> _EXERCISE INPUT_:
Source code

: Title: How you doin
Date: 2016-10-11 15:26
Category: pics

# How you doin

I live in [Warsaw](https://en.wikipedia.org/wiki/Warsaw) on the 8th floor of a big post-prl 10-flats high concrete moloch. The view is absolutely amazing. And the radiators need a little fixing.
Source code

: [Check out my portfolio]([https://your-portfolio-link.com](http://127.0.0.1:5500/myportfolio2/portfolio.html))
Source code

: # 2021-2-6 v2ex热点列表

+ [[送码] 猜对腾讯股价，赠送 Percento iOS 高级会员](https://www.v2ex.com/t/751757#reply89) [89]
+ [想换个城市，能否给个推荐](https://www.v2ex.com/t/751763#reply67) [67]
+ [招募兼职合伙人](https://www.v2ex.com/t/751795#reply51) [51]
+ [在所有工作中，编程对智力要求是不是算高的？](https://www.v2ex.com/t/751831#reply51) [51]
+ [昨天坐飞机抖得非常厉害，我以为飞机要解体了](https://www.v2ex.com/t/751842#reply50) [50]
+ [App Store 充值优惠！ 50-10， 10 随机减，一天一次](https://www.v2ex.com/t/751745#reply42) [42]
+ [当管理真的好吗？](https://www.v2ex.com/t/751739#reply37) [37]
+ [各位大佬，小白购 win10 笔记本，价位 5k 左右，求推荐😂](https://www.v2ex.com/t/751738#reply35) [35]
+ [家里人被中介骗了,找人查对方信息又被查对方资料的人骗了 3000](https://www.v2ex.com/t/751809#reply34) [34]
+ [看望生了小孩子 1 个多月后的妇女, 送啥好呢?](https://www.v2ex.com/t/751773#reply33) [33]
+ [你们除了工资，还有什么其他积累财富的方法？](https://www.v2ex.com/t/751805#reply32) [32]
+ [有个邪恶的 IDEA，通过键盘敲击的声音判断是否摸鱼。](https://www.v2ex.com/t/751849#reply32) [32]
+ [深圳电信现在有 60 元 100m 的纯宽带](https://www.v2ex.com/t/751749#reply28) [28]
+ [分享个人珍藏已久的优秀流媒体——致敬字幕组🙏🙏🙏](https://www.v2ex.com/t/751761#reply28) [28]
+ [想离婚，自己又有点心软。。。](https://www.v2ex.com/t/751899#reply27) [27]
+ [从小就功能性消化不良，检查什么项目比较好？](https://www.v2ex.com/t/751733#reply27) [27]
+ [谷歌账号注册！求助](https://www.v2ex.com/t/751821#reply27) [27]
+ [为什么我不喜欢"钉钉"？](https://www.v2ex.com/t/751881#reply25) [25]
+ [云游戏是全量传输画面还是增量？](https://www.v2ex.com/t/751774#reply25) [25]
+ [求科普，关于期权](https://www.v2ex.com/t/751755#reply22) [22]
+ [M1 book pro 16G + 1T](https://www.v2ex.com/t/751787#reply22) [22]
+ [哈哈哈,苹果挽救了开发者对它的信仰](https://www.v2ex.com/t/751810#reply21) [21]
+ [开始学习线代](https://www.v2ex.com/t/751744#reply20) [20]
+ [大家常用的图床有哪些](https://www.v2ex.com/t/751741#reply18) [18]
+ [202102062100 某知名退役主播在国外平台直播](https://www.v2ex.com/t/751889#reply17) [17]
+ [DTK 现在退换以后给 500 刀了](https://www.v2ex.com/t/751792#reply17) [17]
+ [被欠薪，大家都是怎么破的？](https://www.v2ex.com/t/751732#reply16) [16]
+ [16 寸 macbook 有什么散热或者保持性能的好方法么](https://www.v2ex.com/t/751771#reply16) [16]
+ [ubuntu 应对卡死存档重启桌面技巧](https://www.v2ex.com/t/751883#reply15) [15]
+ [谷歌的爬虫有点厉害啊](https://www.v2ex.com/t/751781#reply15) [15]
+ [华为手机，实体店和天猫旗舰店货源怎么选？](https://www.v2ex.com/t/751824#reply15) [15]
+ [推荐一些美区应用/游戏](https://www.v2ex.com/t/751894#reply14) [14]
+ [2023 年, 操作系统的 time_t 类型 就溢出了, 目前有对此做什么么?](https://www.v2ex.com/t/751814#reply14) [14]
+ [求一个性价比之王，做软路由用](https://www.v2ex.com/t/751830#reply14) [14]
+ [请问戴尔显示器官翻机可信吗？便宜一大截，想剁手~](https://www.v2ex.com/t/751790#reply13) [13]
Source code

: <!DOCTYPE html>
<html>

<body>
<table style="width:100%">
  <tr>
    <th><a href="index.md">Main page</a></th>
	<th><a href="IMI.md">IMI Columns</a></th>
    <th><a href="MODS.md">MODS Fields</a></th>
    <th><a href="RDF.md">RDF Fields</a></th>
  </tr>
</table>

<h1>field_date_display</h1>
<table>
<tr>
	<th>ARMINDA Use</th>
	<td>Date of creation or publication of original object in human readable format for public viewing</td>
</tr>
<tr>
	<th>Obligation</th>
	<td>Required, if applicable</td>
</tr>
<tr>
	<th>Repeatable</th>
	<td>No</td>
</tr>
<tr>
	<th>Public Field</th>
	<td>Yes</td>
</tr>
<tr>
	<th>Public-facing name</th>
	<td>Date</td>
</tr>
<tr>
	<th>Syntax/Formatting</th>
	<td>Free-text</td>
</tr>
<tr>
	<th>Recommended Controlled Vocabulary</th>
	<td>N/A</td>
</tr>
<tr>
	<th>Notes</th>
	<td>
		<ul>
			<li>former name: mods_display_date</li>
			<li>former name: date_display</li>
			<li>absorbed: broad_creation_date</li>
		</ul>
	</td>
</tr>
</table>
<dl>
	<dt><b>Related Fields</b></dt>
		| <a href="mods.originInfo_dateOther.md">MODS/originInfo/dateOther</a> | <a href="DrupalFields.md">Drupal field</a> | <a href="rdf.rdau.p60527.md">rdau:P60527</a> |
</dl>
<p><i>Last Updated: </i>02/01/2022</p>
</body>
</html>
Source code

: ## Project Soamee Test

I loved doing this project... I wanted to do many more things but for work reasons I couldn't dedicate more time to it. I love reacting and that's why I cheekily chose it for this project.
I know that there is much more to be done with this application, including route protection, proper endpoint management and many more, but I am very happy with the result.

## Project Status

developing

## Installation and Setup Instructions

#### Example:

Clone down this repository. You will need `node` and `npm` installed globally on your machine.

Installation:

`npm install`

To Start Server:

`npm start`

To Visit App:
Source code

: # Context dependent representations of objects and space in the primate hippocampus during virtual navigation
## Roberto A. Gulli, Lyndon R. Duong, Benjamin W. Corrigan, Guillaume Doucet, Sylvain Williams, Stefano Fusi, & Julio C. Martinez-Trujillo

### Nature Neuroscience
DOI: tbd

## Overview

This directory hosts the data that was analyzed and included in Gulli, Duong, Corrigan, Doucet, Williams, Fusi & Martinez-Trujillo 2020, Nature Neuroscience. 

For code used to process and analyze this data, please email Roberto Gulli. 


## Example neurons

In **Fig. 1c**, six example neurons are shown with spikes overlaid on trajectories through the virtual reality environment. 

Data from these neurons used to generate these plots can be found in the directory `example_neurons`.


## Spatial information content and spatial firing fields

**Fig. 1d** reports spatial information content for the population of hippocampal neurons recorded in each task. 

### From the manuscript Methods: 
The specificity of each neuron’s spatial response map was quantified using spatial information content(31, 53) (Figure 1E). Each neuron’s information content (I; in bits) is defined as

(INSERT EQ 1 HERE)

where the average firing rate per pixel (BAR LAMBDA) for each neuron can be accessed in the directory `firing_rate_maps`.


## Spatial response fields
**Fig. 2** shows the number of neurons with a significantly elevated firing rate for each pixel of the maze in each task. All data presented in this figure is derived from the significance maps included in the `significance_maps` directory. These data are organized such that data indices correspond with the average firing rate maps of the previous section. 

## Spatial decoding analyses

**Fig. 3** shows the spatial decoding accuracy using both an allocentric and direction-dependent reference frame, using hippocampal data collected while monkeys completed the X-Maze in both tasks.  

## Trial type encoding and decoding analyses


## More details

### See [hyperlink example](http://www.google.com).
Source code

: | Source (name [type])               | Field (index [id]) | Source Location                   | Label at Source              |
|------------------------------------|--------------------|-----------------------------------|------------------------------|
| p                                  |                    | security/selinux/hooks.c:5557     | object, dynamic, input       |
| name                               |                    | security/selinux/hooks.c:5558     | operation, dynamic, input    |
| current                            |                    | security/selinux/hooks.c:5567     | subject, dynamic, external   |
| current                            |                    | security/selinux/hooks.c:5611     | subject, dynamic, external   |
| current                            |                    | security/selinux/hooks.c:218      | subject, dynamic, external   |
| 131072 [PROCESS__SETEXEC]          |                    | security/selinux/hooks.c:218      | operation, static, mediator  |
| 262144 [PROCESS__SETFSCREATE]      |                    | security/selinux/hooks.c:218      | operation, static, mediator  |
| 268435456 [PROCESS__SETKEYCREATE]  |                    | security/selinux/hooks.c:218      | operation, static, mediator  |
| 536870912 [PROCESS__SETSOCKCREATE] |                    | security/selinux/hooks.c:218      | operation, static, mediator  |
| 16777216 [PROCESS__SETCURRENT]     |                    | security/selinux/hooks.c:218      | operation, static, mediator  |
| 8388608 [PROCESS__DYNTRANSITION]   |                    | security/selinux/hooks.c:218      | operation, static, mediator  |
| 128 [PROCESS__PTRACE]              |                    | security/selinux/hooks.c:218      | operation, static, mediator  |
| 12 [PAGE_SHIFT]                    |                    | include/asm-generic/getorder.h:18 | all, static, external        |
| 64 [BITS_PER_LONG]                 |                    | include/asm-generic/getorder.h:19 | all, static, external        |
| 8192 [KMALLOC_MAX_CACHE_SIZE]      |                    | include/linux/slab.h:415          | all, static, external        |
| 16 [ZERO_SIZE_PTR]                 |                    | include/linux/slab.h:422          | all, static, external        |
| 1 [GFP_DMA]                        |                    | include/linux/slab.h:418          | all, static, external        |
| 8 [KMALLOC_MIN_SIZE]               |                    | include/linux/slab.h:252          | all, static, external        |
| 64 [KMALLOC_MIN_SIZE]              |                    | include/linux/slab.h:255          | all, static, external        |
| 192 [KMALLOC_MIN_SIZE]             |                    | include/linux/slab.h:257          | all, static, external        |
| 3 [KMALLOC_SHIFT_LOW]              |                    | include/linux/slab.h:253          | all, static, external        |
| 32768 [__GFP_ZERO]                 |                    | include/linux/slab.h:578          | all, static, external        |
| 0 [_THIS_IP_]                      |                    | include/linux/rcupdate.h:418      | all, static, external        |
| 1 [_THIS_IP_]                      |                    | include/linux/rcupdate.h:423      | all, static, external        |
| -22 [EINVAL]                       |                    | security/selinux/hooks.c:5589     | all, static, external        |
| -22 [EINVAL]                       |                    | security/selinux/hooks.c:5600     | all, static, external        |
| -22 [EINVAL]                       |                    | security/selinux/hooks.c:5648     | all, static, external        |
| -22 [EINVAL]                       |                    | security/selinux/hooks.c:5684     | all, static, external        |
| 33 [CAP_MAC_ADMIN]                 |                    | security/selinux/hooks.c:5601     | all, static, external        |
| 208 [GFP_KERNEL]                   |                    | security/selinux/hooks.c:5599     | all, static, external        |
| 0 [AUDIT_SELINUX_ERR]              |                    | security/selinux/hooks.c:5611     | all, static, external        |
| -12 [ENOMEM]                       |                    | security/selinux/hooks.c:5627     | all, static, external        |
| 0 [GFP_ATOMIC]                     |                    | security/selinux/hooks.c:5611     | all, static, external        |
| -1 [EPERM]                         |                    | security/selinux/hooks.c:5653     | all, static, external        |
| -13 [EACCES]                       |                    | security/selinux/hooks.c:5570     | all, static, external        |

> _WHAT TO DO_:
Using the material above, please count the lines in which the word "getorder" occurs and give the number with nothing added.

> _REPLY_:
2